→ **DATA EXTRACTS**:

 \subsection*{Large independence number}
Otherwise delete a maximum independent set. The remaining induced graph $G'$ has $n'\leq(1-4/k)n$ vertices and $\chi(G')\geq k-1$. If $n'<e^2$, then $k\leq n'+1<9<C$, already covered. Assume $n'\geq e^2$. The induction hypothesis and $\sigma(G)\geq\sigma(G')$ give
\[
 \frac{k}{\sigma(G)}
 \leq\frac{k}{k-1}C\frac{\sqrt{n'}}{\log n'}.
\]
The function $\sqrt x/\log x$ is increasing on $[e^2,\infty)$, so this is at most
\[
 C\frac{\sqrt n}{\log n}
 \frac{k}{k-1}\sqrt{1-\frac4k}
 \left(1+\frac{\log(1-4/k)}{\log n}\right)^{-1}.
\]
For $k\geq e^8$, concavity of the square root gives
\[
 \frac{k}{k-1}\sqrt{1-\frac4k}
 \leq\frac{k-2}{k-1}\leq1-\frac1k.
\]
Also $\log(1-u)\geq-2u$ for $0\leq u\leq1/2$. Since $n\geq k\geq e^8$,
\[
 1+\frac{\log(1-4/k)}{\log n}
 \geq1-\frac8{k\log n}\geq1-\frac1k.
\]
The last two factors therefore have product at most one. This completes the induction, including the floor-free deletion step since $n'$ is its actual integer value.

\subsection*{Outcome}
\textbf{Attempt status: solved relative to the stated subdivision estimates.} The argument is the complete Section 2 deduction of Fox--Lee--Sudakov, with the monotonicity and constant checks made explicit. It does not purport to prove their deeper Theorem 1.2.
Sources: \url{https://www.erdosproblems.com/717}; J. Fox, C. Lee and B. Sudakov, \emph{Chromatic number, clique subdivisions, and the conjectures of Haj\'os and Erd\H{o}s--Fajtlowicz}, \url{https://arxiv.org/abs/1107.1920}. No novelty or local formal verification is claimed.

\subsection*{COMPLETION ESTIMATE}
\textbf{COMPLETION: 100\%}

--

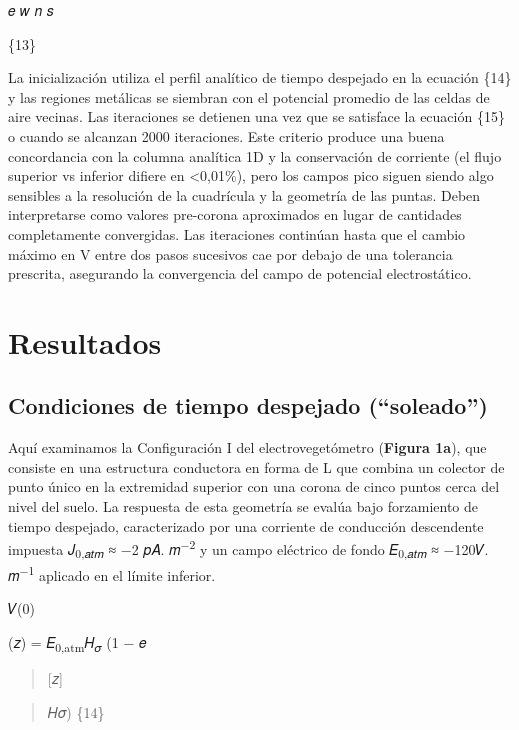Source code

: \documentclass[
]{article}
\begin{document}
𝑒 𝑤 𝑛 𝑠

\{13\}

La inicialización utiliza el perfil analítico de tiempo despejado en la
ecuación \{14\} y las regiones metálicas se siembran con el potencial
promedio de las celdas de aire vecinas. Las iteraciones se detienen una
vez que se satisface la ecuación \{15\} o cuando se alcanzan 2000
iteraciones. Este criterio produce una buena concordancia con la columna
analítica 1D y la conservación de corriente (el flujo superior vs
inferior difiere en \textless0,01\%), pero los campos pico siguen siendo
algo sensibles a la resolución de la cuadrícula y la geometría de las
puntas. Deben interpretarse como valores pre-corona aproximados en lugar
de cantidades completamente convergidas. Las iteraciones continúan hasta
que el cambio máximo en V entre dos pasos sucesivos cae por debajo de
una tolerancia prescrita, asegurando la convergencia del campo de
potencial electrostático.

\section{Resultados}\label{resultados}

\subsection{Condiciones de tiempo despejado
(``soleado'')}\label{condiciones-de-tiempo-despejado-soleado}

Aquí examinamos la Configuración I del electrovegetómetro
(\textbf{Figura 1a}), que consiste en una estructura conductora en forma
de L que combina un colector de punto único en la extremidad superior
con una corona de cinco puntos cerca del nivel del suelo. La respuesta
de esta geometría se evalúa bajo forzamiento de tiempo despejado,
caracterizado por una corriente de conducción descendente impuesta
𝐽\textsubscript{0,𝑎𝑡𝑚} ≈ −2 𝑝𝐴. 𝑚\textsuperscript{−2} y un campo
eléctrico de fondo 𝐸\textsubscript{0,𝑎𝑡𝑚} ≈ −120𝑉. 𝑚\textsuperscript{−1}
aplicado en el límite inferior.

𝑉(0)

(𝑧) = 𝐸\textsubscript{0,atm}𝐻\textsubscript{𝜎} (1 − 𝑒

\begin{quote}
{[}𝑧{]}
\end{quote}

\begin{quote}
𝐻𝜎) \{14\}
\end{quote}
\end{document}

* * *

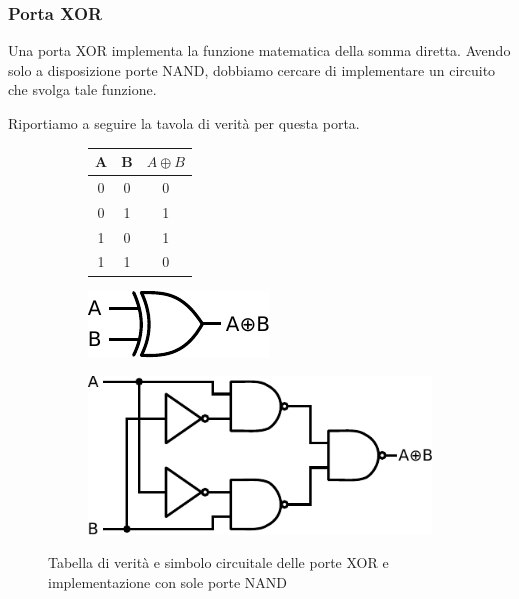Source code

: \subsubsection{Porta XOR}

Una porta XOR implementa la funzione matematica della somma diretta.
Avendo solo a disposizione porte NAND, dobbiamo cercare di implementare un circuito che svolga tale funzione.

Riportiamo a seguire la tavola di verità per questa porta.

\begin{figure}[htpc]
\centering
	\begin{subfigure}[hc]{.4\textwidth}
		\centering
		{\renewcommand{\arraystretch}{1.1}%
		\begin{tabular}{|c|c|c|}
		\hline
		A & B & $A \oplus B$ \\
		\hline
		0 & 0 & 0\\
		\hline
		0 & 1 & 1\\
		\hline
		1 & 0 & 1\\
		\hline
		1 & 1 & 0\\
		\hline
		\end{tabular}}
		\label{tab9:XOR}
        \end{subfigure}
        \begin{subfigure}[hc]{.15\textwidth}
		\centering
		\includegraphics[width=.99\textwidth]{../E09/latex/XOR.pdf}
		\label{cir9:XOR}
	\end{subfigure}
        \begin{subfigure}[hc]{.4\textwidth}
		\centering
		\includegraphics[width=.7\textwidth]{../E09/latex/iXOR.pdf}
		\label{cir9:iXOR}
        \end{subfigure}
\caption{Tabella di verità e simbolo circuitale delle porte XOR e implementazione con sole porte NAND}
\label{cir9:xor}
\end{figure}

→ **WHAT YOU WILL DO**:
Looking at the records above, how many lines contain "textsubscript"? Answer with the number alone.

→ **SOLUTION TO THIS TASK**:
3